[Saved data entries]
Segment Open

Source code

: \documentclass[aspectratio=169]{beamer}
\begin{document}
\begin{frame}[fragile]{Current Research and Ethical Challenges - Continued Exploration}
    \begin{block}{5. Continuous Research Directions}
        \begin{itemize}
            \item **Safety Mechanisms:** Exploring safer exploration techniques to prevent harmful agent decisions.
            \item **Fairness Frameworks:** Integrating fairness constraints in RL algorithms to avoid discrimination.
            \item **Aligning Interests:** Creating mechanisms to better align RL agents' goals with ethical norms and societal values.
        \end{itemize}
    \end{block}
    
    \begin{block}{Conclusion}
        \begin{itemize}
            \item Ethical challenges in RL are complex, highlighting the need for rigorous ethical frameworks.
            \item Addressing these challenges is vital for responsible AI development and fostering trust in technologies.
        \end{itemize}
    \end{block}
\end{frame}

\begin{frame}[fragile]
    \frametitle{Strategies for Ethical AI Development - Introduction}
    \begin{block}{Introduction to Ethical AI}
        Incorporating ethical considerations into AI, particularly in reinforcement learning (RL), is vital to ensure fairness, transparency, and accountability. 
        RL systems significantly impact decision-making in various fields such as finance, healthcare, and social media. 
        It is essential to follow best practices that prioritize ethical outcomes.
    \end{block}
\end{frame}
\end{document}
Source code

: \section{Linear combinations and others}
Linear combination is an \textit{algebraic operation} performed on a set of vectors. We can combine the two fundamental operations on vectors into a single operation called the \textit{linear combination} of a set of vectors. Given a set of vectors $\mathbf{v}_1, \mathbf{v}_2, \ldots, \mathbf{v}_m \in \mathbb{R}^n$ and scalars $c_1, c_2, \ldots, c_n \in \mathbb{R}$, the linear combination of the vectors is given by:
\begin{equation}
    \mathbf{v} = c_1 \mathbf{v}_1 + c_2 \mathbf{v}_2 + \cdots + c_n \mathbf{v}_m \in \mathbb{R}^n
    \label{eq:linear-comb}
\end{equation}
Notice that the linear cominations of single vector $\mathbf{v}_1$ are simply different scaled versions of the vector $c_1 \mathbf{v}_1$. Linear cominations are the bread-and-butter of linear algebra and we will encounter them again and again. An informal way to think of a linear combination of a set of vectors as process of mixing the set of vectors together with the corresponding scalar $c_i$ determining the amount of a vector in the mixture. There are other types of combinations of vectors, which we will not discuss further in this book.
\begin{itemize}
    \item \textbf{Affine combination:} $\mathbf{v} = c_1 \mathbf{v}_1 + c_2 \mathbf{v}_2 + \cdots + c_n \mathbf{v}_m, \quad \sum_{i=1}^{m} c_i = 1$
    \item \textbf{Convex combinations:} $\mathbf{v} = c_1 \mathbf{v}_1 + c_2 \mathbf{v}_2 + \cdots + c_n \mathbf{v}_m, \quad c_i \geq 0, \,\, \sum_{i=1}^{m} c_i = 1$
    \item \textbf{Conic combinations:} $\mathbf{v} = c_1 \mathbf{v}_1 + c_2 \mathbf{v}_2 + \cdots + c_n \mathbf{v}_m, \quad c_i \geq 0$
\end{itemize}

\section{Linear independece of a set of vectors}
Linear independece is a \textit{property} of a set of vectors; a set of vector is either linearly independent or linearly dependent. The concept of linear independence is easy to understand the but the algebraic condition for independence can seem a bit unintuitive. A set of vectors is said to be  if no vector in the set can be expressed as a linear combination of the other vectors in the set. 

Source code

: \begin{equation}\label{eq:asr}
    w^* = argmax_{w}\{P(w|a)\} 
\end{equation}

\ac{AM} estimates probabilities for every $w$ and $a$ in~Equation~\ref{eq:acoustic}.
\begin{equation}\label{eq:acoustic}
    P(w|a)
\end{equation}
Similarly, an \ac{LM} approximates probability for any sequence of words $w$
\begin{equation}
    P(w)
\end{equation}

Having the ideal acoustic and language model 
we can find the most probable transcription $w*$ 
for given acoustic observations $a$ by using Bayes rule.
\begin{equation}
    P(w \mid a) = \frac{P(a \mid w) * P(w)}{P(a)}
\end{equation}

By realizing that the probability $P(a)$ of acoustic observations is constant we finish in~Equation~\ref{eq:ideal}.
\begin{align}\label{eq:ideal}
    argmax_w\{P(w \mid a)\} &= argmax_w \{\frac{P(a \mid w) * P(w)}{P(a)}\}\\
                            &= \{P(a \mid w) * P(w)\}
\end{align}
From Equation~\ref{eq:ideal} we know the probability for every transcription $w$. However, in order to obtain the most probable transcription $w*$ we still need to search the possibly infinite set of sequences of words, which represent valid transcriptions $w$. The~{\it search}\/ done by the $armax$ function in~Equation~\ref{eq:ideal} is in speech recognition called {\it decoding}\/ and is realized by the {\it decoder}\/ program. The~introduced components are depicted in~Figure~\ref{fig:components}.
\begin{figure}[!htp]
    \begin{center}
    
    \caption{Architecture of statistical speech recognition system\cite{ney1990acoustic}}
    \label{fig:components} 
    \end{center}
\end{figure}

Segment Closed

Work request | The records above should be reproduced in full, exactly as they read.

Your response |
Source code

: \documentclass[aspectratio=169]{beamer}
\begin{document}
\begin{frame}[fragile]{Current Research and Ethical Challenges - Continued Exploration}
    \begin{block}{5. Continuous Research Directions}
        \begin{itemize}
            \item **Safety Mechanisms:** Exploring safer exploration techniques to prevent harmful agent decisions.
            \item **Fairness Frameworks:** Integrating fairness constraints in RL algorithms to avoid discrimination.
            \item **Aligning Interests:** Creating mechanisms to better align RL agents' goals with ethical norms and societal values.
        \end{itemize}
    \end{block}
    
    \begin{block}{Conclusion}
        \begin{itemize}
            \item Ethical challenges in RL are complex, highlighting the need for rigorous ethical frameworks.
            \item Addressing these challenges is vital for responsible AI development and fostering trust in technologies.
        \end{itemize}
    \end{block}
\end{frame}

\begin{frame}[fragile]
    \frametitle{Strategies for Ethical AI Development - Introduction}
    \begin{block}{Introduction to Ethical AI}
        Incorporating ethical considerations into AI, particularly in reinforcement learning (RL), is vital to ensure fairness, transparency, and accountability. 
        RL systems significantly impact decision-making in various fields such as finance, healthcare, and social media. 
        It is essential to follow best practices that prioritize ethical outcomes.
    \end{block}
\end{frame}
\end{document}
Source code

: \section{Linear combinations and others}
Linear combination is an \textit{algebraic operation} performed on a set of vectors. We can combine the two fundamental operations on vectors into a single operation called the \textit{linear combination} of a set of vectors. Given a set of vectors $\mathbf{v}_1, \mathbf{v}_2, \ldots, \mathbf{v}_m \in \mathbb{R}^n$ and scalars $c_1, c_2, \ldots, c_n \in \mathbb{R}$, the linear combination of the vectors is given by:
\begin{equation}
    \mathbf{v} = c_1 \mathbf{v}_1 + c_2 \mathbf{v}_2 + \cdots + c_n \mathbf{v}_m \in \mathbb{R}^n
    \label{eq:linear-comb}
\end{equation}
Notice that the linear cominations of single vector $\mathbf{v}_1$ are simply different scaled versions of the vector $c_1 \mathbf{v}_1$. Linear cominations are the bread-and-butter of linear algebra and we will encounter them again and again. An informal way to think of a linear combination of a set of vectors as process of mixing the set of vectors together with the corresponding scalar $c_i$ determining the amount of a vector in the mixture. There are other types of combinations of vectors, which we will not discuss further in this book.
\begin{itemize}
    \item \textbf{Affine combination:} $\mathbf{v} = c_1 \mathbf{v}_1 + c_2 \mathbf{v}_2 + \cdots + c_n \mathbf{v}_m, \quad \sum_{i=1}^{m} c_i = 1$
    \item \textbf{Convex combinations:} $\mathbf{v} = c_1 \mathbf{v}_1 + c_2 \mathbf{v}_2 + \cdots + c_n \mathbf{v}_m, \quad c_i \geq 0, \,\, \sum_{i=1}^{m} c_i = 1$
    \item \textbf{Conic combinations:} $\mathbf{v} = c_1 \mathbf{v}_1 + c_2 \mathbf{v}_2 + \cdots + c_n \mathbf{v}_m, \quad c_i \geq 0$
\end{itemize}

\section{Linear independece of a set of vectors}
Linear independece is a \textit{property} of a set of vectors; a set of vector is either linearly independent or linearly dependent. The concept of linear independence is easy to understand the but the algebraic condition for independence can seem a bit unintuitive. A set of vectors is said to be  if no vector in the set can be expressed as a linear combination of the other vectors in the set. 

Source code

: \begin{equation}\label{eq:asr}
    w^* = argmax_{w}\{P(w|a)\} 
\end{equation}

\ac{AM} estimates probabilities for every $w$ and $a$ in~Equation~\ref{eq:acoustic}.
\begin{equation}\label{eq:acoustic}
    P(w|a)
\end{equation}
Similarly, an \ac{LM} approximates probability for any sequence of words $w$
\begin{equation}
    P(w)
\end{equation}

Having the ideal acoustic and language model 
we can find the most probable transcription $w*$ 
for given acoustic observations $a$ by using Bayes rule.
\begin{equation}
    P(w \mid a) = \frac{P(a \mid w) * P(w)}{P(a)}
\end{equation}

By realizing that the probability $P(a)$ of acoustic observations is constant we finish in~Equation~\ref{eq:ideal}.
\begin{align}\label{eq:ideal}
    argmax_w\{P(w \mid a)\} &= argmax_w \{\frac{P(a \mid w) * P(w)}{P(a)}\}\\
                            &= \{P(a \mid w) * P(w)\}
\end{align}
From Equation~\ref{eq:ideal} we know the probability for every transcription $w$. However, in order to obtain the most probable transcription $w*$ we still need to search the possibly infinite set of sequences of words, which represent valid transcriptions $w$. The~{\it search}\/ done by the $armax$ function in~Equation~\ref{eq:ideal} is in speech recognition called {\it decoding}\/ and is realized by the {\it decoder}\/ program. The~introduced components are depicted in~Figure~\ref{fig:components}.
\begin{figure}[!htp]
    \begin{center}
    
    \caption{Architecture of statistical speech recognition system\cite{ney1990acoustic}}
    \label{fig:components} 
    \end{center}
\end{figure}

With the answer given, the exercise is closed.